This event coincided with the growing influence of the East African Revival Movement whose rallying call was “Tukutendereza”. The movement emphasised the personal nature of the Christian’s relationship with Jesus Christ, without having to go through the white man or any other intermediary. Richard became one of the leading proponents of the movement following his salvation.
With hindsight, Richard saw “an invisible, guiding hand” in his journey to serving God’s chosen purpose.
In 1957, he joined what is today known as the National Christian Council of Churches (NCCK) as supervisor of member schools in North Nyanza District (later Western Province) rising to Regional Education Secretary overseeing 900 schools in Nyanza, Western and Rift Valley regions.

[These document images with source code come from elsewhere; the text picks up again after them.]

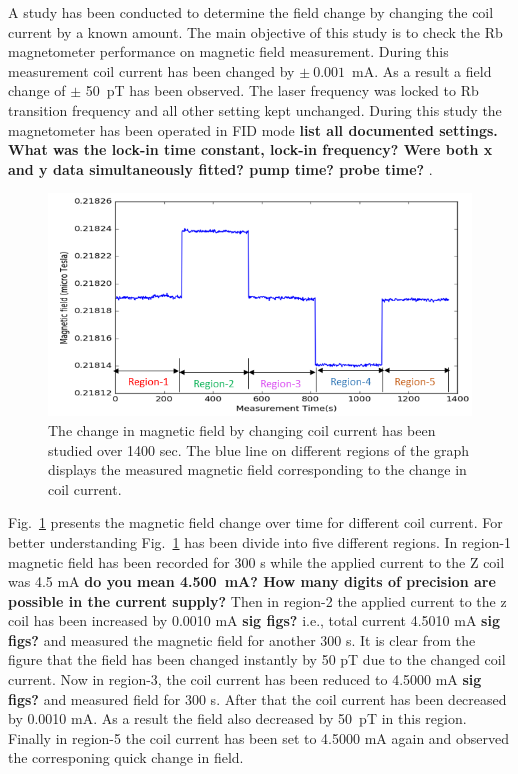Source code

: A study has been conducted to determine the field change by changing
the coil current by a known amount. The main objective of this study
is to check the Rb magnetometer performance on magnetic field
measurement. During this measurement coil current has been changed by
$\pm~ 0.001$~mA. As a result a field change of $\pm$ 50~pT 
has been observed. The laser frequency was locked to Rb transition
frequency and all other setting kept unchanged. During this study the
magnetometer has been operated in FID mode {\bf list all documented
  settings.  What was the lock-in time constant, lock-in frequency?
  Were both x and y data simultaneously fitted? %
  pump time?  probe
  time?%
  }.
\begin{figure}%
\centering\includegraphics[width=0.7\linewidth]{figures/field_change_with_current}
  
\caption{The change in magnetic field  by changing coil current has been studied over 1400 sec. The blue line on different regions of the graph displays the measured magnetic field corresponding to the change in coil current. \label{fig:field-change}}
\end{figure} 
 
Fig.~\ref{fig:field-change} presents the magnetic field change over
time for different coil current. For better understanding
Fig.~\ref{fig:field-change} has been divide into five different
regions. In region-1 magnetic field has been recorded for 300 s while
the applied current to the Z coil was 4.5 mA {\bf do you mean
  4.500~mA?%
  How many digits of precision are possible in the current
  supply? }%
  Then in region-2 the applied current to the z coil has
been increased by 0.0010 mA {\bf sig figs?} i.e., total current 4.5010
mA {\bf sig figs?} and measured the magnetic field for another 300
s. It is clear from the figure that the field has been changed
instantly by 50 pT due to the changed coil current. Now in
region-3, the coil current has been reduced to 4.5000 mA {\bf sig figs?}
and measured field for 300 s. After that the coil current has been
decreased by 0.0010 mA. As a result the field also decreased by
50~pT in this region.  Finally in region-5 the coil current has
been set to 4.5000 mA again and observed the corresponing quick change in
field.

Taking study leave in 1963, he travelled to the United States to study for a degree. One day while in the US he and his friend Herbert Kanina walked into a restaurant in Kansas and the waiter blocked them at the door saying, “We don’t serve blacks.” Richard promptly responded, “That’s fine. We don’t eat blacks.” Lost for words, the waiter let them in.
Upon his return to Kenya in 1966, he rose to become the first black Secretary of the Christian Churches Education Association and later Deputy General Secretary of NCCK. Richard served as secretary of the Nairobi Pentecostal Church Valley Road during its formative years.
As an accomplished educationist he was an indispensable pillar of Christian education policy during the Kenyatta and Moi regimes. He served on numerous boards of educational institutions with distinction.
The life journey of Richard Ondeng is a testimony of what a truly selfless existence and service to the benefit of others should be. It demonstrates that success in the temporal world is not enough and that we must answer to the purpose of our creator in the service of others.
There is no doubt that Richard got direct passage to the pearly gates.
May his soul rest in eternal peace.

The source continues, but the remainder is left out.